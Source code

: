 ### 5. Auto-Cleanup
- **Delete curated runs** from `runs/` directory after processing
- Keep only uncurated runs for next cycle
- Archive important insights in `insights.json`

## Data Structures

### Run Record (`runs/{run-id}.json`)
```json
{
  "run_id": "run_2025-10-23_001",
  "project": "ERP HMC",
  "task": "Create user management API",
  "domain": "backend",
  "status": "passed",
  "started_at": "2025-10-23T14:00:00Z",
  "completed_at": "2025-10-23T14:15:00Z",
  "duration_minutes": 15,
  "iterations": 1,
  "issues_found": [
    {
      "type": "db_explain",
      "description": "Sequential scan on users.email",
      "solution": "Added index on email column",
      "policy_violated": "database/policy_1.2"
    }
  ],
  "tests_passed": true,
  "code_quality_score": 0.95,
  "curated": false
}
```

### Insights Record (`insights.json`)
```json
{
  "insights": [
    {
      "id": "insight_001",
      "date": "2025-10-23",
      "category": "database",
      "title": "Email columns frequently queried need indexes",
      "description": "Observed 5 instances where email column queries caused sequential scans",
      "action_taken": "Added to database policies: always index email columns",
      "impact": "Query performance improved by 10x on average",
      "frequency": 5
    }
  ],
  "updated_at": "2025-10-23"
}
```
*****
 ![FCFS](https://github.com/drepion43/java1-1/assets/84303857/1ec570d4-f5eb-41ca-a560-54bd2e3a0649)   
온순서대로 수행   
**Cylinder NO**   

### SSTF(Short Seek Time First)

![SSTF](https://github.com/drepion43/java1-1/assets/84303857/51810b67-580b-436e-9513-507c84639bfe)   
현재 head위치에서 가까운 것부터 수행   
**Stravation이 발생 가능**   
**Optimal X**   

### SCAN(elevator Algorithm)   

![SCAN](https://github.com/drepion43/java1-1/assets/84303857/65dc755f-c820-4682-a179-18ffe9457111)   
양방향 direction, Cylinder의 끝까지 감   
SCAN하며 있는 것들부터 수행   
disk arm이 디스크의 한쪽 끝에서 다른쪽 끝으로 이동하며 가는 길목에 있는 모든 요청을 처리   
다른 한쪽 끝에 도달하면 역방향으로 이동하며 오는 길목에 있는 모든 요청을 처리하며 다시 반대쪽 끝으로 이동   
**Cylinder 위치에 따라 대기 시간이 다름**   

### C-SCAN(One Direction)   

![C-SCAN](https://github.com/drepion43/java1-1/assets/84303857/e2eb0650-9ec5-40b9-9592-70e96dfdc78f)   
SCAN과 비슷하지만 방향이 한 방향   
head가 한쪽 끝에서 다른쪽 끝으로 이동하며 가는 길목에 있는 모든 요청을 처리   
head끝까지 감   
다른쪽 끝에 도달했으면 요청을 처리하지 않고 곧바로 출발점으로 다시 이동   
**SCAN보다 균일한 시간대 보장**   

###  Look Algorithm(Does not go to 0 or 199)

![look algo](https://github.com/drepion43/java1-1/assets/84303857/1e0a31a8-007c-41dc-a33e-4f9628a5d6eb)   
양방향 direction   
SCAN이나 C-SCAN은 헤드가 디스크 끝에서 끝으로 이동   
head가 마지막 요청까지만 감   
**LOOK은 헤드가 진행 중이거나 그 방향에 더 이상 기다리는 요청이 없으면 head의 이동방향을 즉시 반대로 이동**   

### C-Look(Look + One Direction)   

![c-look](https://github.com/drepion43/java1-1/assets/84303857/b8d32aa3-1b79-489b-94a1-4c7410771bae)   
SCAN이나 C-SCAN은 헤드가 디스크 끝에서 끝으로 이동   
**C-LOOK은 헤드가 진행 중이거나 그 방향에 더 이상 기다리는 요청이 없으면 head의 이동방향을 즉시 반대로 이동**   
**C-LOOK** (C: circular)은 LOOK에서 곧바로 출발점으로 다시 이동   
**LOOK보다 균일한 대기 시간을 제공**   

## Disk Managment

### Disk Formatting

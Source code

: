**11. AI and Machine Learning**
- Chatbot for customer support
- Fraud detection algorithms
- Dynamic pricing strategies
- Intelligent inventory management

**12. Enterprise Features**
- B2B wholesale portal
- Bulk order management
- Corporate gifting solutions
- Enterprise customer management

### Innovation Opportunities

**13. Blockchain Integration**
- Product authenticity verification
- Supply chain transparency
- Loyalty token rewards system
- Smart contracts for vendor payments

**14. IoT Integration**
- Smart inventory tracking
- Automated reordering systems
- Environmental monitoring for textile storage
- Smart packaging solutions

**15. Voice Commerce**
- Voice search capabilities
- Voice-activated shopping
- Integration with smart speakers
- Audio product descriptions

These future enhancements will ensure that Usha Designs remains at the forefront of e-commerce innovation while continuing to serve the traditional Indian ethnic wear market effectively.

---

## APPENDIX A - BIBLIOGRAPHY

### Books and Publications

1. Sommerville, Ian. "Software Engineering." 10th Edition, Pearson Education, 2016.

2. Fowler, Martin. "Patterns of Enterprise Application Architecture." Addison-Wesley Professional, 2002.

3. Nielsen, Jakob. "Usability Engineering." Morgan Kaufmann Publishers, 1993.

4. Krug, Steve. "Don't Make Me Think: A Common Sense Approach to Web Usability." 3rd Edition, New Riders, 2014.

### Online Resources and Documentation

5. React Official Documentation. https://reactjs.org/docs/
*****
Work instructions: Set down, exactly as they appear above, all lines from the one that has "양방향 direction, Cylinder의 끝까지 감" down to the one that has "- Bulk order management", including those two and no others.

Task solution:
양방향 direction, Cylinder의 끝까지 감   
SCAN하며 있는 것들부터 수행   
disk arm이 디스크의 한쪽 끝에서 다른쪽 끝으로 이동하며 가는 길목에 있는 모든 요청을 처리   
다른 한쪽 끝에 도달하면 역방향으로 이동하며 오는 길목에 있는 모든 요청을 처리하며 다시 반대쪽 끝으로 이동   
**Cylinder 위치에 따라 대기 시간이 다름**   

### C-SCAN(One Direction)   

![C-SCAN](https://github.com/drepion43/java1-1/assets/84303857/e2eb0650-9ec5-40b9-9592-70e96dfdc78f)   
SCAN과 비슷하지만 방향이 한 방향   
head가 한쪽 끝에서 다른쪽 끝으로 이동하며 가는 길목에 있는 모든 요청을 처리   
head끝까지 감   
다른쪽 끝에 도달했으면 요청을 처리하지 않고 곧바로 출발점으로 다시 이동   
**SCAN보다 균일한 시간대 보장**   

###  Look Algorithm(Does not go to 0 or 199)

![look algo](https://github.com/drepion43/java1-1/assets/84303857/1e0a31a8-007c-41dc-a33e-4f9628a5d6eb)   
양방향 direction   
SCAN이나 C-SCAN은 헤드가 디스크 끝에서 끝으로 이동   
head가 마지막 요청까지만 감   
**LOOK은 헤드가 진행 중이거나 그 방향에 더 이상 기다리는 요청이 없으면 head의 이동방향을 즉시 반대로 이동**   

### C-Look(Look + One Direction)   

![c-look](https://github.com/drepion43/java1-1/assets/84303857/b8d32aa3-1b79-489b-94a1-4c7410771bae)   
SCAN이나 C-SCAN은 헤드가 디스크 끝에서 끝으로 이동   
**C-LOOK은 헤드가 진행 중이거나 그 방향에 더 이상 기다리는 요청이 없으면 head의 이동방향을 즉시 반대로 이동**   
**C-LOOK** (C: circular)은 LOOK에서 곧바로 출발점으로 다시 이동   
**LOOK보다 균일한 대기 시간을 제공**   

## Disk Managment

### Disk Formatting

Source code

:**11. AI and Machine Learning**
- Chatbot for customer support
- Fraud detection algorithms
- Dynamic pricing strategies
- Intelligent inventory management

**12. Enterprise Features**
- B2B wholesale portal
- Bulk order management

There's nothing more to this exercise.